DATA PROVIDED:
BEGIN

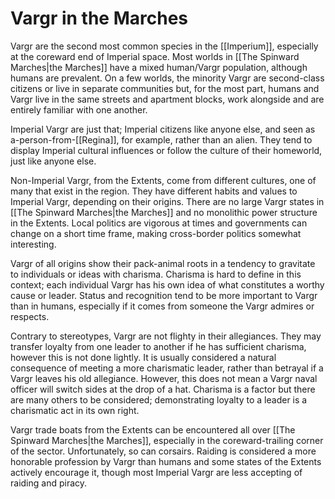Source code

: 


# Vargr in the Marches

Vargr are the second most common species in the [[Imperium]], especially at the coreward end of Imperial space. Most worlds in [[The Spinward Marches|the Marches]] have a mixed human/Vargr population, although humans are prevalent.  On a few worlds, the minority Vargr are second-class citizens or live in separate communities but, for the most part, humans and Vargr live in the same streets and apartment blocks, work alongside and are entirely familiar with one another.

Imperial Vargr are just that; Imperial citizens like anyone else, and seen as a-person-from-[[Regina]], for example, rather than an alien. They tend to display Imperial cultural influences or follow the culture of their homeworld, just like anyone else.

Non-Imperial Vargr, from the Extents, come from different cultures, one of many that exist in the region.  They have different habits and values to Imperial Vargr, depending on their origins. There are no large Vargr states in [[The Spinward Marches|the Marches]] and no monolithic power structure in the Extents. Local politics are vigorous at times and governments can change on a short time frame, making cross-border politics somewhat interesting.

Vargr of all origins show their pack-animal roots in a tendency to gravitate to individuals or ideas with charisma. Charisma is hard to define in this context; each individual Vargr has his own idea of what constitutes a worthy cause or leader. Status and recognition tend to be more important to Vargr than in humans, especially if it comes from someone the Vargr admires or respects.

Contrary to stereotypes, Vargr are not flighty in their allegiances. They may transfer loyalty from one leader to another if he has sufficient charisma, however this is not done lightly. It is usually considered a natural consequence of meeting a more charismatic leader, rather than betrayal if a Vargr leaves his old allegiance.  However, this does not mean a Vargr naval officer will switch sides at the drop of a hat. Charisma is a factor but there are many others to be considered; demonstrating loyalty to a leader is a charismatic act in its own right.

Vargr trade boats from the Extents can be encountered all over [[The Spinward Marches|the Marches]], especially in the coreward-trailing corner of the sector. Unfortunately, so can corsairs.  Raiding is considered a more honorable profession by Vargr than humans and some states of the Extents actively encourage it, though most Imperial Vargr are less accepting of raiding and piracy.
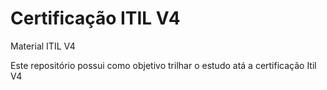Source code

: # Certificação ITIL V4
Material ITIL V4

Este repositório possui como objetivo trilhar o estudo atá a certificação Itil V4


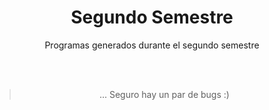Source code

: <div align='center'>

# Segundo Semestre

Programas generados durante el segundo semestre



<br> <br>

> ... Seguro hay un par de bugs :)

</div>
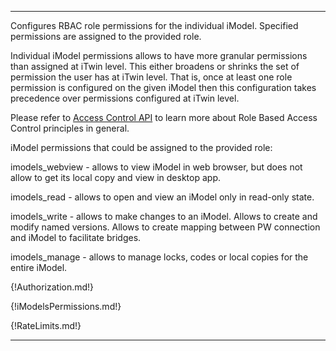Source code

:---

Configures RBAC role permissions for the individual iModel. Specified permissions are assigned to the provided role. 

Individual iModel permissions allows to have more granular permissions than assigned at iTwin level. This either broadens or shrinks the set of permission the user has at iTwin level. That is, once at least one role permission is configured on the given iModel then this configuration takes precedence over permissions configured at iTwin level.

Please refer to [Access Control API](https://developer.bentley.com/apis/access-control-v2/overview/) to learn more about Role Based Access Control principles in general.

iModel permissions that could be assigned to the provided role:

imodels_webview - allows to view iModel in web browser, but does not allow to get its local copy and view in desktop app.

imodels_read - allows to open and view an iModel only in read-only state.

imodels_write - allows to make changes to an iModel. Allows to create and modify named versions. Allows to create mapping between PW connection and iModel to facilitate bridges.

imodels_manage - allows to manage locks, codes or local copies for the entire iModel.

{!Authorization.md!}

{!iModelsPermissions.md!}

{!RateLimits.md!}

---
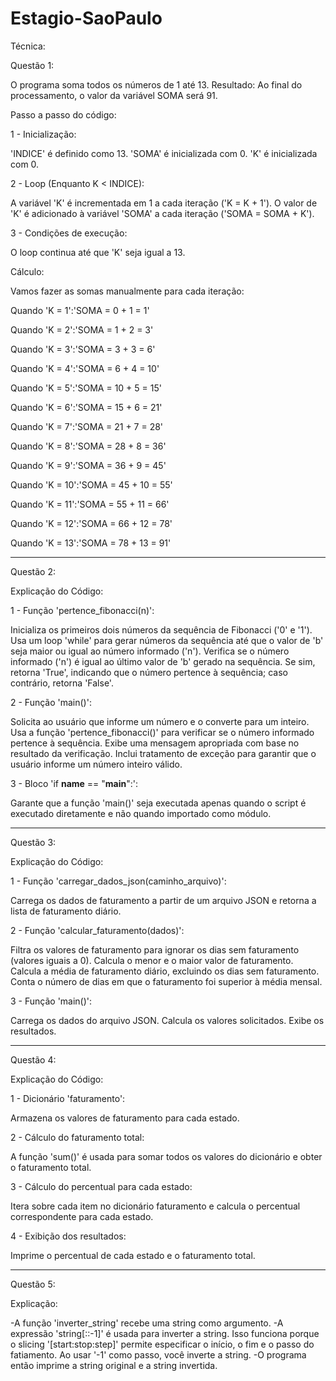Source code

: # Estagio-SaoPaulo
Técnica:

Questão 1:

O programa soma todos os números de 1 até 13.
Resultado:
Ao final do processamento, o valor da variável SOMA será 91.

Passo a passo do código:

1 - Inicialização:

'INDICE' é definido como 13.
'SOMA' é inicializada com 0.
'K' é inicializada com 0.

2 - Loop (Enquanto K < INDICE):

A variável 'K' é incrementada em 1 a cada iteração ('K = K + 1').
O valor de 'K' é adicionado à variável 'SOMA' a cada iteração ('SOMA = SOMA + K').

3 - Condições de execução:

O loop continua até que 'K' seja igual a 13.

Cálculo:

Vamos fazer as somas manualmente para cada iteração:

Quando 'K = 1':'SOMA = 0 + 1 = 1'

Quando 'K = 2':'SOMA = 1 + 2 = 3'

Quando 'K = 3':'SOMA = 3 + 3 = 6'

Quando 'K = 4':'SOMA = 6 + 4 = 10'

Quando 'K = 5':'SOMA = 10 + 5 = 15'

Quando 'K = 6':'SOMA = 15 + 6 = 21'

Quando 'K = 7':'SOMA = 21 + 7 = 28'

Quando 'K = 8':'SOMA = 28 + 8 = 36'

Quando 'K = 9':'SOMA = 36 + 9 = 45'

Quando 'K = 10':'SOMA = 45 + 10 = 55'

Quando 'K = 11':'SOMA = 55 + 11 = 66'

Quando 'K = 12':'SOMA = 66 + 12 = 78'

Quando 'K = 13':'SOMA = 78 + 13 = 91'

______________________________________________________________________________________________________________________________________________________________________
Questão 2:

Explicação do Código:

1 - Função 'pertence_fibonacci(n)':

Inicializa os primeiros dois números da sequência de Fibonacci ('0' e '1').
Usa um loop 'while' para gerar números da sequência até que o valor de 'b' seja maior ou igual ao número informado ('n').
Verifica se o número informado ('n') é igual ao último valor de 'b' gerado na sequência. Se sim, retorna 'True', 
indicando que o número pertence à sequência; caso contrário, retorna 'False'.

2 - Função 'main()':

Solicita ao usuário que informe um número e o converte para um inteiro.
Usa a função 'pertence_fibonacci()' para verificar se o número informado pertence à sequência.
Exibe uma mensagem apropriada com base no resultado da verificação.
Inclui tratamento de exceção para garantir que o usuário informe um número inteiro válido.

3 - Bloco 'if __name__ == "__main__":':

Garante que a função 'main()' seja executada apenas quando o script é executado diretamente e não quando importado como módulo.

______________________________________________________________________________________________________________________________________________________________________
Questão 3:

Explicação do Código:

1 - Função 'carregar_dados_json(caminho_arquivo)':

Carrega os dados de faturamento a partir de um arquivo JSON e retorna a lista de faturamento diário.

2 - Função 'calcular_faturamento(dados)':

Filtra os valores de faturamento para ignorar os dias sem faturamento (valores iguais a 0).
Calcula o menor e o maior valor de faturamento.
Calcula a média de faturamento diário, excluindo os dias sem faturamento.
Conta o número de dias em que o faturamento foi superior à média mensal.

3 - Função 'main()':

Carrega os dados do arquivo JSON.
Calcula os valores solicitados.
Exibe os resultados.

_______________________________________________________________________________________________________________________________________________________________________
Questão 4:

Explicação do Código:

1 - Dicionário 'faturamento':

Armazena os valores de faturamento para cada estado.

2 - Cálculo do faturamento total:

A função 'sum()' é usada para somar todos os valores do dicionário e obter o faturamento total.

3 - Cálculo do percentual para cada estado:

Itera sobre cada item no dicionário faturamento e calcula o percentual correspondente para cada estado.

4 - Exibição dos resultados:

Imprime o percentual de cada estado e o faturamento total.

________________________________________________________________________________________________________________________________________________________________________
Questão 5:

Explicação:

-A função 'inverter_string' recebe uma string como argumento.
-A expressão 'string[::-1]' é usada para inverter a string. Isso funciona porque o slicing '[start:stop:step]' 
 permite especificar o início, o fim e o passo do fatiamento. Ao usar '-1' como passo, você inverte a string.
-O programa então imprime a string original e a string invertida.


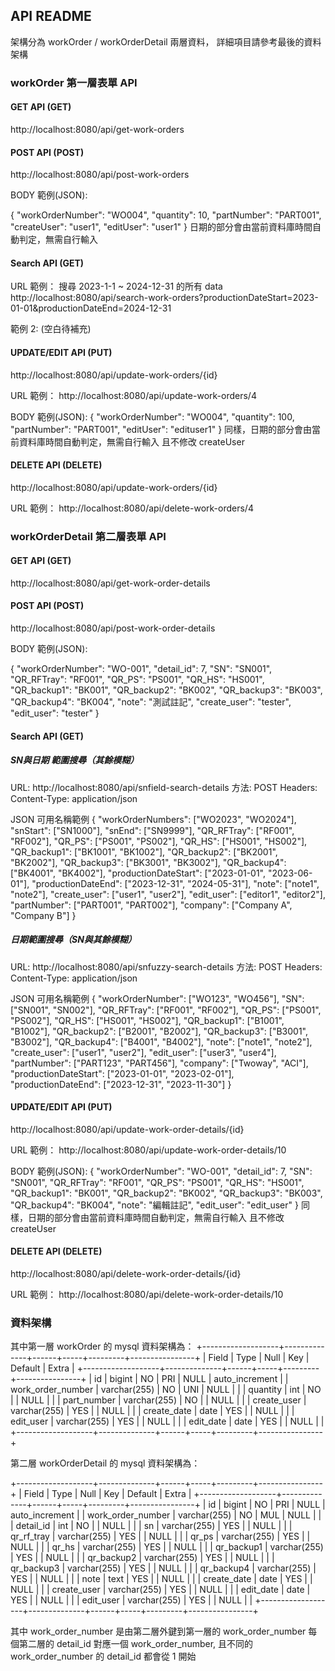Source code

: ## API README

架構分為 workOrder / workOrderDetail 兩層資料，
詳細項目請參考最後的資料架構

### workOrder 第一層表單 API

#### GET API (GET)
http://localhost:8080/api/get-work-orders

#### POST API (POST)
http://localhost:8080/api/post-work-orders

BODY 範例(JSON):

{
  "workOrderNumber": "WO004",
  "quantity": 10,
  "partNumber": "PART001",
  "createUser": "user1",
  "editUser": "user1"
}
日期的部分會由當前資料庫時間自動判定，無需自行輸入

#### Search API (GET)
URL 範例：
搜尋 2023-1-1 ~ 2024-12-31 的所有 data
http://localhost:8080/api/search-work-orders?productionDateStart=2023-01-01&productionDateEnd=2024-12-31

範例 2:
(空白待補充)

#### UPDATE/EDIT API (PUT)
http://localhost:8080/api/update-work-orders/{id}

URL 範例：
http://localhost:8080/api/update-work-orders/4

BODY 範例(JSON):
{
  "workOrderNumber": "WO004",
  "quantity": 100,
  "partNumber": "PART001",
  "editUser": "edituser1"
}
同樣，日期的部分會由當前資料庫時間自動判定，無需自行輸入
且不修改 createUser

#### DELETE API (DELETE)
http://localhost:8080/api/update-work-orders/{id}

URL 範例：
http://localhost:8080/api/delete-work-orders/4


### workOrderDetail 第二層表單 API

#### GET API (GET)
http://localhost:8080/api/get-work-order-details

#### POST API (POST)

http://localhost:8080/api/post-work-order-details

BODY 範例(JSON):

{
  "workOrderNumber": "WO-001",
  "detail_id": 7,
  "SN": "SN001",
  "QR_RFTray": "RF001",
  "QR_PS": "PS001",
  "QR_HS": "HS001",
  "QR_backup1": "BK001",
  "QR_backup2": "BK002",
  "QR_backup3": "BK003",
  "QR_backup4": "BK004",
  "note": "測試註記",
  "create_user": "tester",
  "edit_user": "tester"
}

#### Search API (GET)

##### SN與日期 範圍搜尋（其餘模糊）
URL: http://localhost:8080/api/snfield-search-details
方法: POST
Headers:
Content-Type: application/json

JSON 可用名稱範例
{
  "workOrderNumbers": ["WO2023", "WO2024"],
  "snStart": ["SN1000"],
  "snEnd": ["SN9999"],
  "QR_RFTray": ["RF001", "RF002"],
  "QR_PS": ["PS001", "PS002"],
  "QR_HS": ["HS001", "HS002"],
  "QR_backup1": ["BK1001", "BK1002"],
  "QR_backup2": ["BK2001", "BK2002"],
  "QR_backup3": ["BK3001", "BK3002"],
  "QR_backup4": ["BK4001", "BK4002"],
  "productionDateStart": ["2023-01-01", "2023-06-01"],
  "productionDateEnd": ["2023-12-31", "2024-05-31"],
  "note": ["note1", "note2"],
  "create_user": ["user1", "user2"],
  "edit_user": ["editor1", "editor2"],
  "partNumber": ["PART001", "PART002"],
  "company": ["Company A", "Company B"]
}

##### 日期範圍搜尋（SN與其餘模糊）
URL: http://localhost:8080/api/snfuzzy-search-details
方法: POST
Headers:
Content-Type: application/json

JSON 可用名稱範例
{
  "workOrderNumber": ["WO123", "WO456"],
  "SN": ["SN001", "SN002"],
  "QR_RFTray": ["RF001", "RF002"],
  "QR_PS": ["PS001", "PS002"],
  "QR_HS": ["HS001", "HS002"],
  "QR_backup1": ["B1001", "B1002"],
  "QR_backup2": ["B2001", "B2002"],
  "QR_backup3": ["B3001", "B3002"],
  "QR_backup4": ["B4001", "B4002"],
  "note": ["note1", "note2"],
  "create_user": ["user1", "user2"],
  "edit_user": ["user3", "user4"],
  "partNumber": ["PART123", "PART456"],
  "company": ["Twoway", "ACI"],
  "productionDateStart": ["2023-01-01", "2023-02-01"],
  "productionDateEnd": ["2023-12-31", "2023-11-30"]
}

#### UPDATE/EDIT API (PUT)

http://localhost:8080/api/update-work-order-details/{id}

URL 範例：
http://localhost:8080/api/update-work-order-details/10

BODY 範例(JSON):
{
  "workOrderNumber": "WO-001",
  "detail_id": 7,
  "SN": "SN001",
  "QR_RFTray": "RF001",
  "QR_PS": "PS001",
  "QR_HS": "HS001",
  "QR_backup1": "BK001",
  "QR_backup2": "BK002",
  "QR_backup3": "BK003",
  "QR_backup4": "BK004",
  "note": "編輯註記",
  "edit_user": "edit_user"
}
同樣，日期的部分會由當前資料庫時間自動判定，無需自行輸入
且不修改 createUser

#### DELETE API (DELETE)
http://localhost:8080/api/delete-work-order-details/{id}

URL 範例：
http://localhost:8080/api/delete-work-order-details/10

### 資料架構
其中第一層 workOrder 的 mysql 資料架構為：
+-------------------+--------------+------+-----+---------+----------------+
| Field             | Type         | Null | Key | Default | Extra          |
+-------------------+--------------+------+-----+---------+----------------+
| id                | bigint       | NO   | PRI | NULL    | auto_increment |
| work_order_number | varchar(255) | NO   | UNI | NULL    |                |
| quantity          | int          | NO   |     | NULL    |                |
| part_number       | varchar(255) | NO   |     | NULL    |                |
| create_user       | varchar(255) | YES  |     | NULL    |                |
| create_date       | date         | YES  |     | NULL    |                |
| edit_user         | varchar(255) | YES  |     | NULL    |                |
| edit_date         | date         | YES  |     | NULL    |                |
+-------------------+--------------+------+-----+---------+----------------+

第二層 workOrderDetail 的 mysql 資料架構為：

+-------------------+--------------+------+-----+---------+----------------+
| Field             | Type         | Null | Key | Default | Extra          |
+-------------------+--------------+------+-----+---------+----------------+
| id                | bigint       | NO   | PRI | NULL    | auto_increment |
| work_order_number | varchar(255) | NO   | MUL | NULL    |                |
| detail_id         | int          | NO   |     | NULL    |                |
| sn                | varchar(255) | YES  |     | NULL    |                |
| qr_rf_tray        | varchar(255) | YES  |     | NULL    |                |
| qr_ps             | varchar(255) | YES  |     | NULL    |                |
| qr_hs             | varchar(255) | YES  |     | NULL    |                |
| qr_backup1        | varchar(255) | YES  |     | NULL    |                |
| qr_backup2        | varchar(255) | YES  |     | NULL    |                |
| qr_backup3        | varchar(255) | YES  |     | NULL    |                |
| qr_backup4        | varchar(255) | YES  |     | NULL    |                |
| note              | text         | YES  |     | NULL    |                |
| create_date       | date         | YES  |     | NULL    |                |
| create_user       | varchar(255) | YES  |     | NULL    |                |
| edit_date         | date         | YES  |     | NULL    |                |
| edit_user         | varchar(255) | YES  |     | NULL    |                |
+-------------------+--------------+------+-----+---------+----------------+

其中  work_order_number 是由第二層外鍵到第一層的  work_order_number
每個第二層的 detail_id 對應一個 work_order_number,
且不同的 work_order_number 的 detail_id 都會從 1 開始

END

AIM OF THE EXERCISE: The line with "Non-Imperial Vargr, from" ends the range, and the first line of the data begins it; repeat exactly those lines and nothing more, omitting pictures.

WRITTEN RESPONSE:
Source code

: 


# Vargr in the Marches

Vargr are the second most common species in the [[Imperium]], especially at the coreward end of Imperial space. Most worlds in [[The Spinward Marches|the Marches]] have a mixed human/Vargr population, although humans are prevalent.  On a few worlds, the minority Vargr are second-class citizens or live in separate communities but, for the most part, humans and Vargr live in the same streets and apartment blocks, work alongside and are entirely familiar with one another.

Imperial Vargr are just that; Imperial citizens like anyone else, and seen as a-person-from-[[Regina]], for example, rather than an alien. They tend to display Imperial cultural influences or follow the culture of their homeworld, just like anyone else.

Non-Imperial Vargr, from the Extents, come from different cultures, one of many that exist in the region.  They have different habits and values to Imperial Vargr, depending on their origins. There are no large Vargr states in [[The Spinward Marches|the Marches]] and no monolithic power structure in the Extents. Local politics are vigorous at times and governments can change on a short time frame, making cross-border politics somewhat interesting.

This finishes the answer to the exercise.